Je suis doté ainsi de la liberté qui est celle de l’unité et qui est celle du Tout.

Le Tout, l’univers dans sa réalité, est libre, puisque il n’est limité que par lui-même.

Eh bien j’épouse sa liberté.

On a donc le sentiment d’une totale dépendance, qui apparaît concrètement comme une totale liberté, et c’est encore une de ces rencontres des contraires dont est faite cette œuvre intérieure. » 

Tout cela peut sembler bien abstrait. Concrètement, qu’est-ce que cela signifie dans une vie humaine ? La liberté, c’est de vivre la totalité de nous-mêmes, c’est-à-dire de donner place à toutes les parties de notre être pour qu’elles puissent se vivre. Cela implique par exemple de vivre tous nos amours, de chercher à développer tous nos talents, mais aussi d’accepter toutes les émotions qui nous traversent, incluant les émotions dites négatives de la colère, de la jalousie, etc.

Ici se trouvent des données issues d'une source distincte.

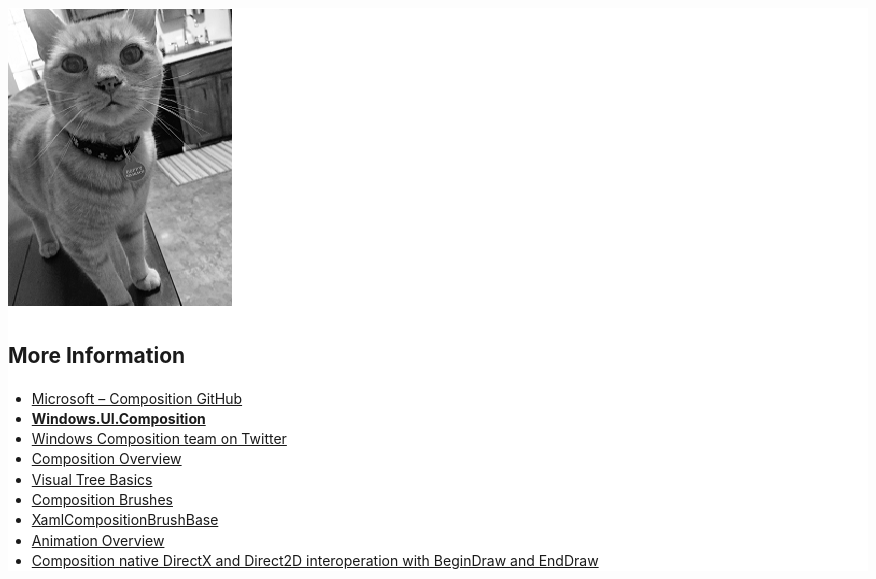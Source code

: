 ![Desaturated image](images/composition-cat-desaturated.png)

## More Information

- [Microsoft – Composition GitHub](https://github.com/Microsoft/composition)
- [**Windows.UI.Composition**](https://msdn.microsoft.com/library/windows/apps/Dn706878)
- [Windows Composition team on Twitter](https://twitter.com/wincomposition)
- [Composition Overview](https://blogs.windows.com/buildingapps/2015/12/08/awaken-your-creativity-with-the-new-windows-ui-composition/)
- [Visual Tree Basics](composition-visual-tree.md)
- [Composition Brushes](composition-brushes.md)
- [XamlCompositionBrushBase](https://docs.microsoft.com/uwp/api/windows.ui.xaml.media.xamlcompositionbrushbase)
- [Animation Overview](composition-animation.md)
- [Composition native DirectX and Direct2D interoperation with BeginDraw and EndDraw](composition-native-interop.md)
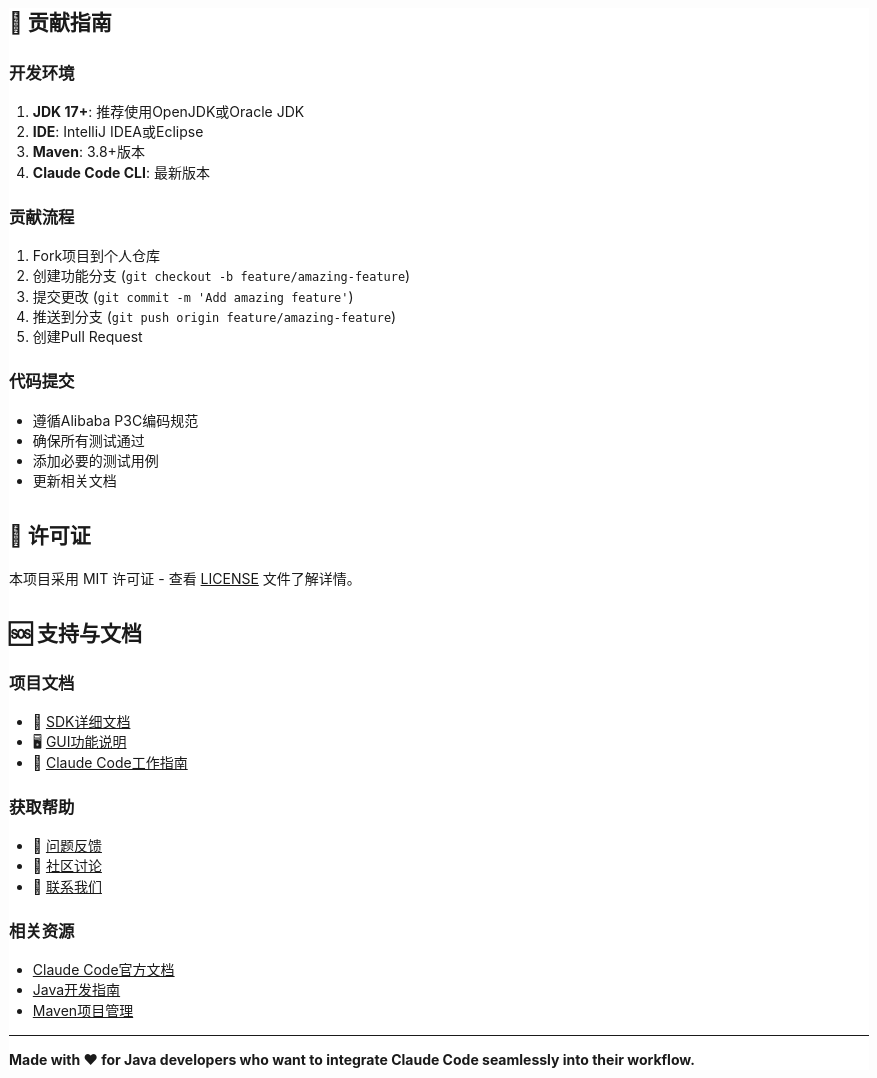 ## 🤝 贡献指南

### 开发环境

1. **JDK 17+**: 推荐使用OpenJDK或Oracle JDK
2. **IDE**: IntelliJ IDEA或Eclipse
3. **Maven**: 3.8+版本
4. **Claude Code CLI**: 最新版本

### 贡献流程

1. Fork项目到个人仓库
2. 创建功能分支 (`git checkout -b feature/amazing-feature`)
3. 提交更改 (`git commit -m 'Add amazing feature'`)
4. 推送到分支 (`git push origin feature/amazing-feature`)
5. 创建Pull Request

### 代码提交

- 遵循Alibaba P3C编码规范
- 确保所有测试通过
- 添加必要的测试用例
- 更新相关文档

## 📄 许可证

本项目采用 MIT 许可证 - 查看 [LICENSE](LICENSE) 文件了解详情。

## 🆘 支持与文档

### 项目文档

- 📖 [SDK详细文档](claude-code-java-sdk/CLAUDE.md)
- 🖥️ [GUI功能说明](claude-code-gui/FEATURES.md)
- 🔧 [Claude Code工作指南](CLAUDE.md)

### 获取帮助

- 🐛 [问题反馈](https://github.com/anthropics/claude-code-java/issues)
- 💬 [社区讨论](https://github.com/anthropics/claude-code-java/discussions)
- 📧 [联系我们](mailto:support@anthropic.com)

### 相关资源

- [Claude Code官方文档](https://docs.anthropic.com/claude-code)
- [Java开发指南](https://docs.oracle.com/javase/tutorial/)
- [Maven项目管理](https://maven.apache.org/guides/)

---

**Made with ❤️ for Java developers who want to integrate Claude Code seamlessly into their workflow.**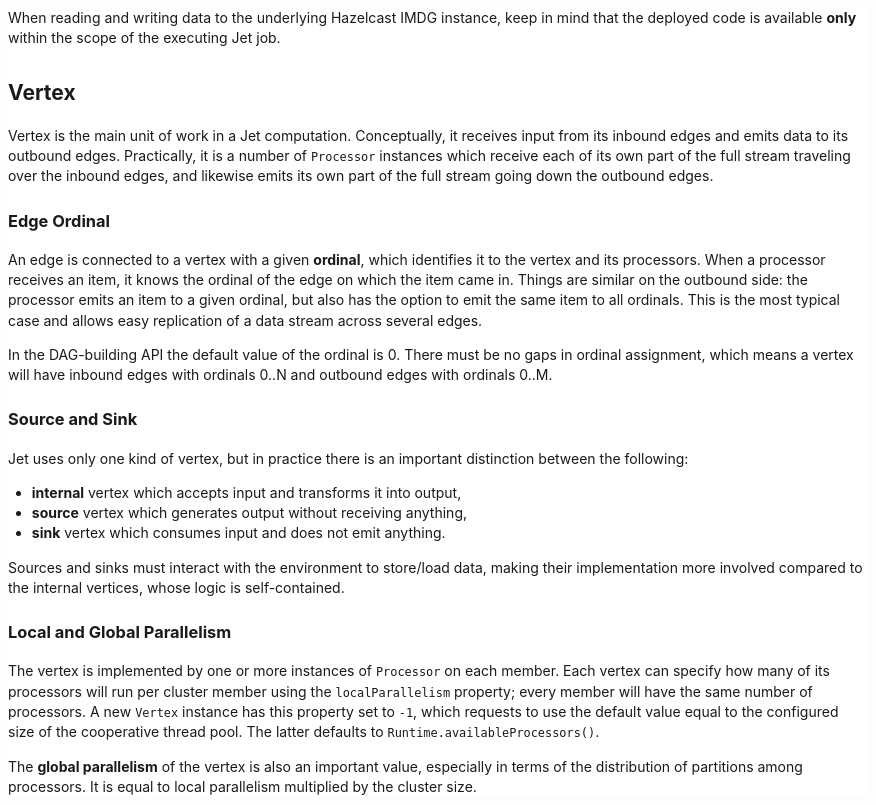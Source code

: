 When reading and writing data to the underlying Hazelcast IMDG instance,
keep in mind that the deployed code is available **only** within the
scope of the executing Jet job.

## Vertex

Vertex is the main unit of work in a Jet computation. Conceptually, it
receives input from its inbound edges and emits data to its outbound
edges. Practically, it is a number of `Processor` instances which
receive each of its own part of the full stream traveling over the inbound
edges, and likewise emits its own part of the full stream going down
the outbound edges.

### Edge Ordinal

An edge is connected to a vertex with a given **ordinal**, which
identifies it to the vertex and its processors. When a processor
receives an item, it knows the ordinal of the edge on which the item
came in. Things are similar on the outbound side: the processor emits an
item to a given ordinal, but also has the option to emit the same item
to all ordinals. This is the most typical case and allows easy
replication of a data stream across several edges.

In the DAG-building API the default value of the ordinal is 0. There
must be no gaps in ordinal assignment, which means a vertex will have
inbound edges with ordinals 0..N and outbound edges with ordinals 0..M.

### Source and Sink

Jet uses only one kind of vertex, but in practice there is an important
distinction between the following:

* **internal** vertex which accepts input and transforms it into output,
* **source** vertex which generates output without receiving anything,
* **sink** vertex which consumes input and does not emit anything.

Sources and sinks must interact with the environment to store/load data,
making their implementation more involved compared to the internal
vertices, whose logic is self-contained.

### Local and Global Parallelism

The vertex is implemented by one or more instances of `Processor` on
each member. Each vertex can specify how many of its processors will run
per cluster member using the `localParallelism` property; every member
will have the same number of processors. A new `Vertex` instance has
this property set to `-1`, which requests to use the default value equal
to the configured size of the cooperative thread pool. The latter
defaults to `Runtime.availableProcessors()`.

The **global parallelism** of the vertex is also an important value,
especially in terms of the distribution of partitions among processors.
It is equal to local parallelism multiplied by the cluster size.
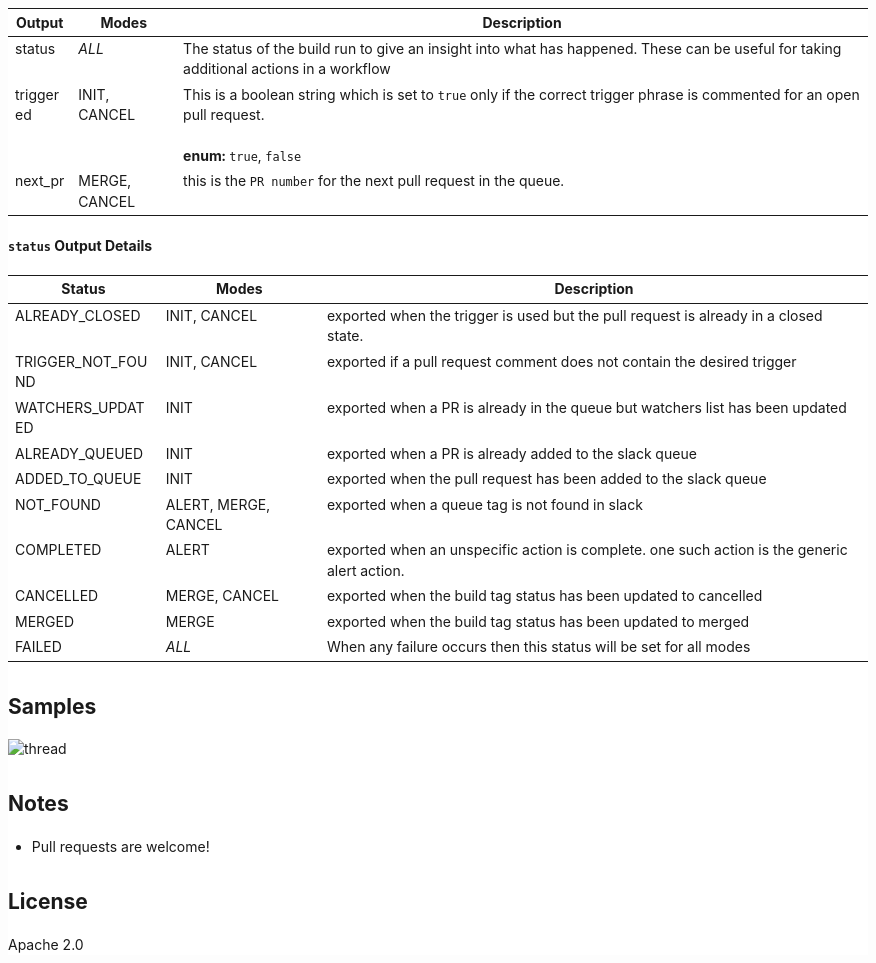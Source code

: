 | Output    | Modes         | Description                                                                                                                                                   |
| --------- | ------------- | ------------------------------------------------------------------------------------------------------------------------------------------------------------- |
| status    | _ALL_         | The status of the build run to give an insight into what has happened. These can be useful for taking additional actions in a workflow                        |
| triggered | INIT, CANCEL  | This is a boolean string which is set to `true` only if the correct trigger phrase is commented for an open pull request. <br/><br/>**enum:** `true`, `false` |
| next_pr   | MERGE, CANCEL | this is the `PR number` for the next pull request in the queue.                                                                                               |

#### `status` Output Details

| Status            | Modes                | Description                                                                                  |
| ----------------- | -------------------- | -------------------------------------------------------------------------------------------- |
| ALREADY_CLOSED    | INIT, CANCEL         | exported when the trigger is used but the pull request is already in a closed state.         |
| TRIGGER_NOT_FOUND | INIT, CANCEL         | exported if a pull request comment does not contain the desired trigger                      |
| WATCHERS_UPDATED  | INIT                 | exported when a PR is already in the queue but watchers list has been updated                |
| ALREADY_QUEUED    | INIT                 | exported when a PR is already added to the slack queue                                       |
| ADDED_TO_QUEUE    | INIT                 | exported when the pull request has been added to the slack queue                             |
| NOT_FOUND         | ALERT, MERGE, CANCEL | exported when a queue tag is not found in slack                                              |
| COMPLETED         | ALERT                | exported when an unspecific action is complete. one such action is the generic alert action. |
| CANCELLED         | MERGE, CANCEL        | exported when the build tag status has been updated to cancelled                             |
| MERGED            | MERGE                | exported when the build tag status has been updated to merged                                |
| FAILED            | _ALL_                | When any failure occurs then this status will be set for all modes                           |

## Samples

![thread](images/smq-thread.png)

## Notes

- Pull requests are welcome!

## License

Apache 2.0
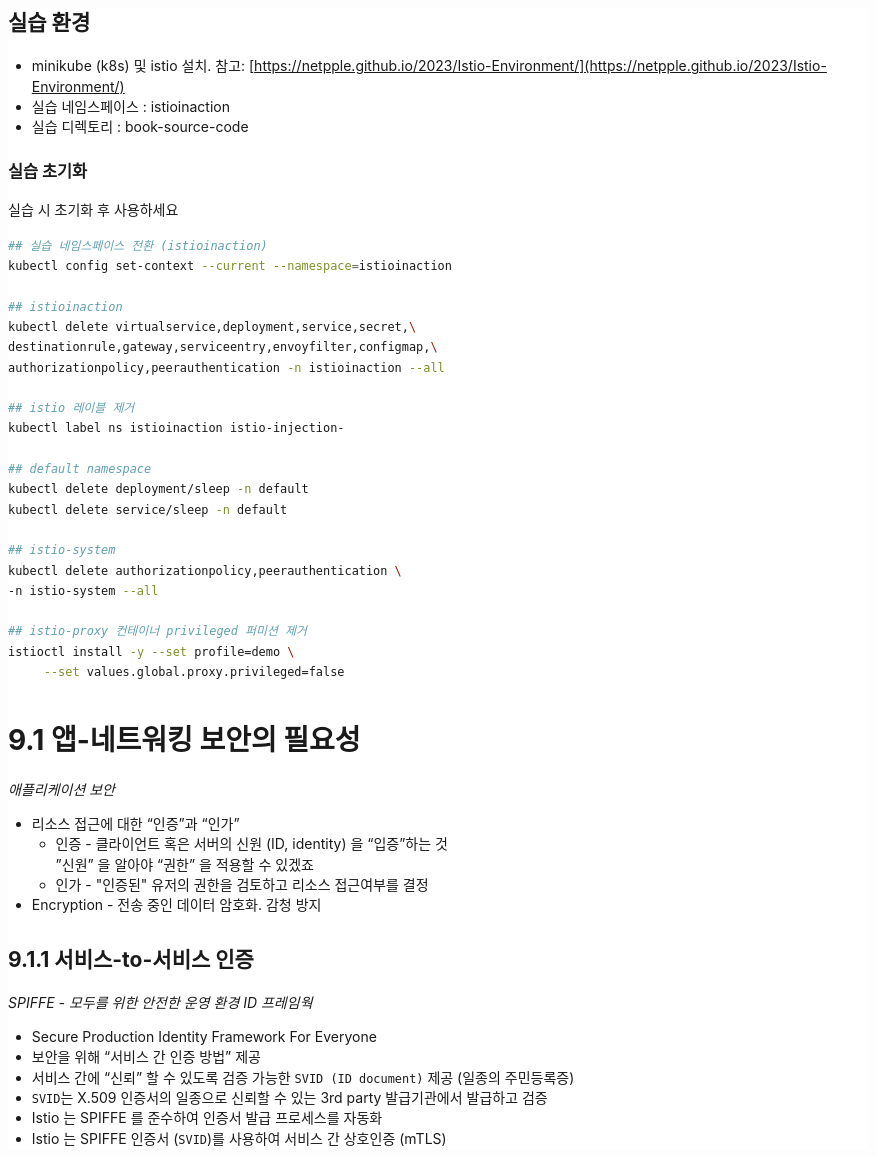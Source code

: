 ## 실습 환경
- minikube (k8s) 및 istio 설치.  참고: [https://netpple.github.io/2023/Istio-Environment/](https://netpple.github.io/2023/Istio-Environment/)
- 실습 네임스페이스 : istioinaction
- 실습 디렉토리 : book-source-code

### 실습 초기화

실습 시 초기화 후 사용하세요

```bash
## 실습 네임스페이스 전환 (istioinaction)
kubectl config set-context --current --namespace=istioinaction

## istioinaction
kubectl delete virtualservice,deployment,service,secret,\
destinationrule,gateway,serviceentry,envoyfilter,configmap,\
authorizationpolicy,peerauthentication -n istioinaction --all

## istio 레이블 제거
kubectl label ns istioinaction istio-injection-

## default namespace
kubectl delete deployment/sleep -n default
kubectl delete service/sleep -n default

## istio-system
kubectl delete authorizationpolicy,peerauthentication \
-n istio-system --all

## istio-proxy 컨테이너 privileged 퍼미션 제거
istioctl install -y --set profile=demo \
     --set values.global.proxy.privileged=false
```

# 9.1 앱-네트워킹 보안의 필요성

*애플리케이션 보안*
- 리소스 접근에 대한 “인증”과 “인가”
    - 인증 - 클라이언트 혹은 서버의 신원 (ID, identity) 을 “입증”하는 것  
      ”신원” 을 알아야  “권한” 을 적용할 수 있겠죠
    - 인가 - "인증된" 유저의 권한을 검토하고 리소스 접근여부를 결정
- Encryption - 전송 중인 데이터 암호화. 감청 방지

## 9.1.1 서비스-to-서비스 인증  

*SPIFFE - 모두를 위한 안전한 운영 환경 ID 프레임웍*
- Secure Production Identity Framework For Everyone
- 보안을 위해 “서비스 간 인증 방법” 제공
- 서비스 간에 “신뢰” 할 수 있도록 검증 가능한 `SVID (ID document)` 제공 (일종의 주민등록증)
- `SVID`는 X.509 인증서의 일종으로 신뢰할 수 있는 3rd party 발급기관에서 발급하고 검증
- Istio 는 SPIFFE 를 준수하여 인증서 발급 프로세스를 자동화
- Istio 는 SPIFFE 인증서 (`SVID`)를 사용하여 서비스 간 상호인증 (mTLS)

Cela réclame d’accepter d’aller au bout de toutes nos contradictions en les endurant sans compromis qui les amoindriraient. Nietzsche disait qu’on mesure la profondeur d’une âme à l’ampleur des contradictions qu’elle endosse. Or la vie et le réel étant fait d’opposés, il n’est aucune autre voie pour grandir en conscience que d’assumer notre dualité, en particulier de lumière et d’ombre. Notre tâche est dès lors d’élargir suffisamment notre conscience pour accueillir toutes ces contradictions qui nous font et nous traversent, et de trouver assez d’espace intérieur pour donner leur place à toutes nos parties, qu’elles puissent se vivre et se développer. Bien sûr, l’objectif est dès lors qu’elles s’harmonisent plutôt qu’elles se battent, et c’est le rôle de la conscience que d’être l’arbitre de leurs débats.

La liberté tient dès lors à ce lien conscient avec la totalité de notre être.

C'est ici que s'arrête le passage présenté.